La pratique des magistrats change: à défaut de soins à l’extérieur, ils sont tentés de prononcer un emprisonnement plus facilement du fait du dispositif thérapeutique proposé en prison. Ils ont également tendance à majorer le quantum de la peine prononcée, notamment en matière criminelle. Des visites de prison sont organisés pour les jurés avant les sessions de cour d’assise. Ils peuvent d’eux-mêmes se rendre compte que des soins seront dispensés en prison. Ils auront donc d’autant moins de mal à prononcer une lourde peine que l’accusé pourra se faire soigner dans un cadre sécurisant...longtemps.
Ou quand la présence de troubles mentaux devient un critère d’incarcération.
La forte présence de malades mentaux en détention est également le fait du fonctionnement interne des prisons qui créant ou réveillant de nombreux troubles du comportements, fait de celles-ci un lieu pathogène.
II.La prison source de troubles mentaux et lieu de vie pour malades.
[modifier]Le régime de détention est à l’heure actuelle clairement axé sur la sécurité. Ce choix favorise grandement la dégradation de l’intégrité psychique de l’individu, faisant de la prison, un lieu pathogène (A). De là, de multiples maux sont observables (B).
- A- La prison, lieu pathogène.
Le propre de la prison est d’isoler un individu nuisible à la société. Il y a alors le monde extérieur, et la prison. Le bannissement dans de lointaines colonies a d’ailleurs été l’un des modes de punition de ces individus. Aujourd’hui, faute de colonies vierges et du fait de la pression démocratique, ces individus restent au sein de la société, géographiquement parlant du moins. La prison, lieu d’enfermement gère ces individus et les fait vivre à l’écart de l’autre société. C’est toute une micro-société qui existe et qui se doit de contenir les éléments violents. La peine capitale étant abolie, ces individus sont voués à sortir un jour ou l’autre. L’objectif à long terme est d’ éviter qu’ils ne réitèrent à leur sortie. L’objectif à court terme est surtout de maintenir la plus grande cohésion et la plus grande stabilité de cette « société dans la société ». L’atteinte de l’objectif de prévention de la réitération n’est envisageable que par la réussite de l’objectif de cohésion. La priorité et la primauté donnée à la sécurité se justifient ainsi.

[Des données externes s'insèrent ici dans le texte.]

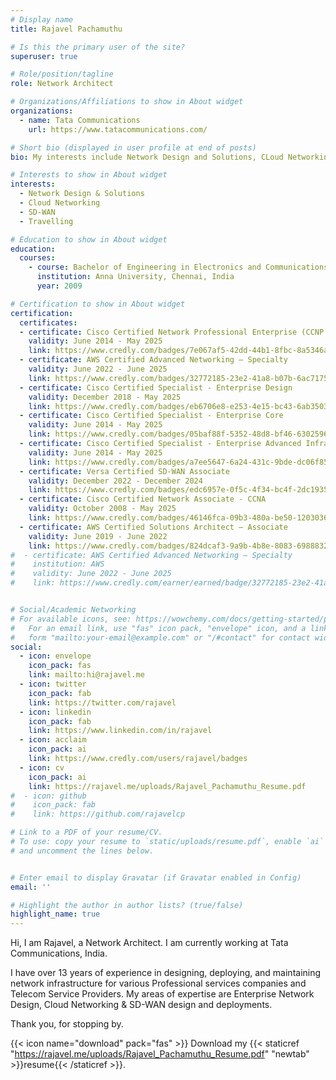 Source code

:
 ```yaml
---
# Display name
title: Rajavel Pachamuthu

# Is this the primary user of the site?
superuser: true

# Role/position/tagline
role: Network Architect

# Organizations/Affiliations to show in About widget
organizations:
  - name: Tata Communications
    url: https://www.tatacommunications.com/

# Short bio (displayed in user profile at end of posts)
bio: My interests include Network Design and Solutions, CLoud Networking and SD-WAN.

# Interests to show in About widget
interests:
  - Network Design & Solutions
  - Cloud Networking
  - SD-WAN
  - Travelling

# Education to show in About widget
education:
  courses:
    - course: Bachelor of Engineering in Electronics and Communications
      institution: Anna University, Chennai, India
      year: 2009

# Certification to show in About widget
certification:
  certificates:
  - certificate: Cisco Certified Network Professional Enterprise (CCNP Enterprise)
    validity: June 2014 - May 2025
    link: https://www.credly.com/badges/7e067af5-42dd-44b1-8fbc-8a5346aa2084
  - certificate: AWS Certified Advanced Networking – Specialty
    validity: June 2022 - June 2025
    link: https://www.credly.com/badges/32772185-23e2-41a8-b07b-6ac717578dd9
  - certificate: Cisco Certified Specialist - Enterprise Design
    validity: December 2018 - May 2025
    link: https://www.credly.com/badges/eb6706e8-e253-4e15-bc43-6ab3503c7c35
  - certificate: Cisco Certified Specialist - Enterprise Core
    validity: June 2014 - May 2025
    link: https://www.credly.com/badges/05baf88f-5352-48d8-bf46-63025968f23f
  - certificate: Cisco Certified Specialist - Enterprise Advanced Infrastructure Implementation
    validity: June 2014 - May 2025
    link: https://www.credly.com/badges/a7ee5647-6a24-431c-9bde-dc06f85ba103
  - certificate: Versa Certified SD-WAN Associate
    validity: December 2022 - December 2024
    link: https://www.credly.com/badges/edc6957e-0f5c-4f34-bc4f-2dc19358fd5e   
  - certificate: Cisco Certified Network Associate - CCNA
    validity: October 2008 - May 2025
    link: https://www.credly.com/badges/46146fca-09b3-480a-be50-1203036a1459
  - certificate: AWS Certified Solutions Architect – Associate
    validity: June 2019 - June 2022
    link: https://www.credly.com/badges/824dcaf3-9a9b-4b8e-8083-6988832bca8f
#  - certificate: AWS Certified Advanced Networking – Specialty
#    institution: AWS
#    validity: June 2022 - June 2025
#    link: https://www.credly.com/earner/earned/badge/32772185-23e2-41a8-b07b-6ac717578dd9


# Social/Academic Networking
# For available icons, see: https://wowchemy.com/docs/getting-started/page-builder/#icons
#   For an email link, use "fas" icon pack, "envelope" icon, and a link in the
#   form "mailto:your-email@example.com" or "/#contact" for contact widget.
social:
  - icon: envelope
    icon_pack: fas
    link: mailto:hi@rajavel.me
  - icon: twitter
    icon_pack: fab
    link: https://twitter.com/rajavel
  - icon: linkedin
    icon_pack: fab
    link: https://www.linkedin.com/in/rajavel
  - icon: acclaim
    icon_pack: ai
    link: https://www.credly.com/users/rajavel/badges
  - icon: cv
    icon_pack: ai
    link: https://rajavel.me/uploads/Rajavel_Pachamuthu_Resume.pdf
#  - icon: github
#    icon_pack: fab
#    link: https://github.com/rajavelcp

# Link to a PDF of your resume/CV.
# To use: copy your resume to `static/uploads/resume.pdf`, enable `ai` icons in `params.toml`,
# and uncomment the lines below.


# Enter email to display Gravatar (if Gravatar enabled in Config)
email: ''

# Highlight the author in author lists? (true/false)
highlight_name: true
---
```


Hi, I am Rajavel, a Network Architect. I am currently working at Tata Communications, India. 

I have over 13 years of experience in designing, deploying, and maintaining network infrastructure for various Professional services companies and Telecom Service Providers. My areas of expertise are Enterprise Network Design, Cloud Networking & SD-WAN design and deployments.

Thank you, for stopping by. 

{{< icon name="download" pack="fas" >}} Download my {{< staticref "https://rajavel.me/uploads/Rajavel_Pachamuthu_Resume.pdf" "newtab" >}}resume{{< /staticref >}}.
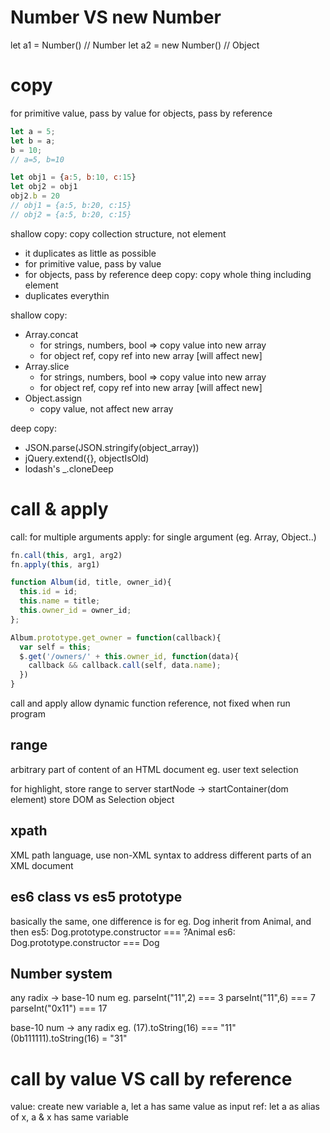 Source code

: # Number VS new Number
let a1 = Number() // Number
let a2 = new Number() // Object

# copy
for primitive value, pass by value
for objects, pass by reference
```js
let a = 5;
let b = a;
b = 10;
// a=5, b=10

let obj1 = {a:5, b:10, c:15}
let obj2 = obj1
obj2.b = 20
// obj1 = {a:5, b:20, c:15}
// obj2 = {a:5, b:20, c:15}


```
shallow copy: copy collection structure, not element
  - it duplicates as little as possible
  - for primitive value, pass by value
  - for objects, pass by reference
deep copy: copy whole thing including element
  - duplicates everythin

shallow copy:
- Array.concat
  + for strings, numbers, bool => copy value into new array
  + for object ref, copy ref into new array [will affect new]
- Array.slice
  + for strings, numbers, bool => copy value into new array
  + for object ref, copy ref into new array [will affect new]
- Object.assign
  + copy value, not affect new array  

deep copy:
- JSON.parse(JSON.stringify(object_array))
- jQuery.extend({}, objectIsOld)
- lodash's _.cloneDeep

# call & apply
call: for multiple arguments
apply: for single argument (eg. Array, Object..)
```js
fn.call(this, arg1, arg2)
fn.apply(this, arg1)

function Album(id, title, owner_id){
  this.id = id;
  this.name = title;
  this.owner_id = owner_id;
};

Album.prototype.get_owner = function(callback){
  var self = this;
  $.get('/owners/' + this.owner_id, function(data){
    callback && callback.call(self, data.name);
  })
}
```
call and apply allow dynamic function reference, not fixed when run program

## range
arbitrary part of content of an HTML document
eg. user text selection

for highlight, store range to server
startNode -> startContainer(dom element)
  store DOM as Selection object
  
## xpath
XML path language, use non-XML syntax to address different parts of an XML document
  
## es6 class vs es5 prototype
basically the same, one difference is for eg.
Dog inherit from Animal, and then
  es5: Dog.prototype.constructor === ?Animal
  es6: Dog.prototype.constructor === Dog

## Number system
any radix -> base-10 num
eg.
parseInt("11",2) === 3
parseInt("11",6) === 7
parseInt("0x11") === 17

base-10 num -> any radix
eg.
(17).toString(16) === "11"
(0b111111).toString(16) = "31"

# call by value VS call by reference
value: create new variable a, let a has same value as input
ref: let a as alias of x, a & x has same variable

Ce choix n’est pas sans conséquence. C’est un vrai état totalitaire25 qui existe au sein de la prison. Si la notion d’institution totale au sens de Goffman est à relativiser du fait de l’humanisation des conditions de détention qu’on a pu observer depuis la réforme Amor et le passage de Robert Badinter au ministère de la Justice, il n’en reste pas moins qu’elle conserve une organisation dont la vocation est de s’immiscer au maximum dans le quotidien des détenus afin de les contenir le plus efficacement possible.
Il en résulte deux effets principaux. Le caractère contraignant est source de frustrations et d’humiliations quotidiennes et il résulte du caractère enveloppant une coupure radicale avec le monde extérieur.
- 1.La coupure radicale avec le monde extérieur: le morcellement de l’identité:
La coupure avec le monde extérieur intervient dès le début de la détention. On parle du « choc carcéral ». Cette notion permet de rendre compte de ce que subit l’individu à son arrivée. C’est un sentiment général qui s’empare de lui et qui le fait réaliser que sa vie telle qu’il l’a connue est terminée. Il sort d’une longue procédure, souvent longue de plusieurs mois ou souvent même la procédure est encore en court. Il doit anticiper sur un avenir sombre et relativement incertain et doit accepter et se préparer à un quotidien réputé, à juste titre, insupportable. La coupure est d’autant plus mal vécue que le sentiment de privation est fort, si le détenu est marié, parent, etc...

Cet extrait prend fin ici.